Mr. Mbam was not forthcoming on the exact date the new revenue formula would be released. He, however, said the Commission is working towards next year if the necessary funding required to complete the assignment becomes available.

On the contentious issue between the states and oil producing communities about the use of the 13 per cent derivation funds, Mr. Mbam pointed out that the provisions of the RMAFC Act does not allow the Commission to release money to oil producing communities, rather to advise state governments to use the fund to develop the communities where oil exploration takes place.

“The 13 per cent derivation fund is meant to address the challenges that may arise as a result of oil production,” he said, adding that any aggrieved oil producing community is free to come forward with presentations during the review of the new revenue formula, particularly on how best the 13 per cent derivation should be handled.

On the face-off between Bayelsa and Rivers states on the ownership of five oil wells in Soku, the RMAFC chairman said the Commission would maintain the status quo by leaving the oil wells in Bayelsa state.

“The status quo remains (on the issue), and that is that the oil wells for now belong to Bayelsa state. It is an old issue, and the RMAFC is not doing anything differently until the National Boundary Commission, NBC, completes its assignment and the Supreme Court gives a final ruling on the matter.”

On the allegation that revenue from Soku oil field was being attributed to Bayelsa state, Mr. Mbam said the RMAFC is relying solely on the decision of the Presidential Committee on the Verification of Oil wells of December 2000, which comprised representatives from the office of the Vice President, National Security Adviser, Department of State Security, National Boundary Commission, RMAFC, the Nigerian Navy, Department of Petroleum Resources, DPR, and the office of the Surveyor General of the Federation, which retained the oil wells in Bayelsa state.

In addition, he said the Commission is holding on to the Supreme Court judgment of Tuesday, July 10th 2012, which stated that “until the National Boundary Commission concludes its exercise of delineation of the disputed boundary to finality, it will be futile and premature to determine the boundary of the two party states in the present circumstance. However, the appropriate order to be made in the prevailing circumstance is that of striking out the plaintiff suit.”

He disputed claims by the Kalabari National Forum that President Goodluck Jonathan connived to take away some communities from Rivers state and hand them over to Bayelsa state for political reasons. He said that such claims are baseless and a calculated attempt to misinform the unsuspecting general public and embarrass the RMAFC.

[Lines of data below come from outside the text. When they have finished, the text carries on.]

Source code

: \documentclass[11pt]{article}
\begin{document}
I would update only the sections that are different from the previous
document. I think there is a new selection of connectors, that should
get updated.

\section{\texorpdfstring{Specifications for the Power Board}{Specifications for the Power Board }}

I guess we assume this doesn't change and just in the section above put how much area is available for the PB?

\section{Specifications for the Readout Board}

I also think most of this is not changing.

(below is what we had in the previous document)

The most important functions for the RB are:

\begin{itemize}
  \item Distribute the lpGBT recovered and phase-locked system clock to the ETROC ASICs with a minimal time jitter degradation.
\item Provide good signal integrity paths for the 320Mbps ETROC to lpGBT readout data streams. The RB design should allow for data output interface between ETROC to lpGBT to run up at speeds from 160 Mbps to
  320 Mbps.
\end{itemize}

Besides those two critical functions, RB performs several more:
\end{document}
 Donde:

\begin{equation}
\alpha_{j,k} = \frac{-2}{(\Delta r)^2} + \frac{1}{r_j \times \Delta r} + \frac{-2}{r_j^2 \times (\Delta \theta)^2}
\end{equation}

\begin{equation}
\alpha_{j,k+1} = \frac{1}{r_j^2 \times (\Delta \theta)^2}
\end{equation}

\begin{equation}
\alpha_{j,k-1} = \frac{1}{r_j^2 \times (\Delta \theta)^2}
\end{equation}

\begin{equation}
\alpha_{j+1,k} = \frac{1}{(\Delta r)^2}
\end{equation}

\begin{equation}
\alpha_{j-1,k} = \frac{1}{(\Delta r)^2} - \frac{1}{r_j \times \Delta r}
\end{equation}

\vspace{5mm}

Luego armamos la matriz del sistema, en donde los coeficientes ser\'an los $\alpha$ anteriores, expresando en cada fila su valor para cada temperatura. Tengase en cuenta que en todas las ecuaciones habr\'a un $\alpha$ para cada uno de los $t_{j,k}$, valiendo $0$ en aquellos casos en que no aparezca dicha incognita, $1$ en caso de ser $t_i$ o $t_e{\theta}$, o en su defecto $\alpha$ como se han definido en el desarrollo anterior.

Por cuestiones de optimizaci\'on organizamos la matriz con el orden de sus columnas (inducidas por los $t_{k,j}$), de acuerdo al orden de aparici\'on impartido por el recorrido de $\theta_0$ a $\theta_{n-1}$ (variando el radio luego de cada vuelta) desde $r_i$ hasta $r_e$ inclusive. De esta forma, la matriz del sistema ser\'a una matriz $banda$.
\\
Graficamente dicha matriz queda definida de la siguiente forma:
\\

Mr. Mbam urged all parties to exercise restraint and allow peace to reign pending when the National Boundary Commission completes its assignment on the delineation of boundaries between the two states, since it was not the responsibility of the RMAFC to adjust boundaries or determine location of oil wells.

Bayelsa state, he said, has already sent a petition to the Commission, which resulted in the constitution of an inter-agency committee, comprising of the National Boundary Commission, Department of Petroleum Resources, DPR, the office of the Surveyor General of the Federation and the offices of Surveyors-General of Bayelsa and Rivers states, to review the issues.

The committee is expected to look at the details of the petition to determine where the disputed oil wells belongs, while the DPR would determine the content and quantity of the oil wells

He however said that the National Boundary Commission would be expected to complete its assignment first before the determination of the state that owns the wells.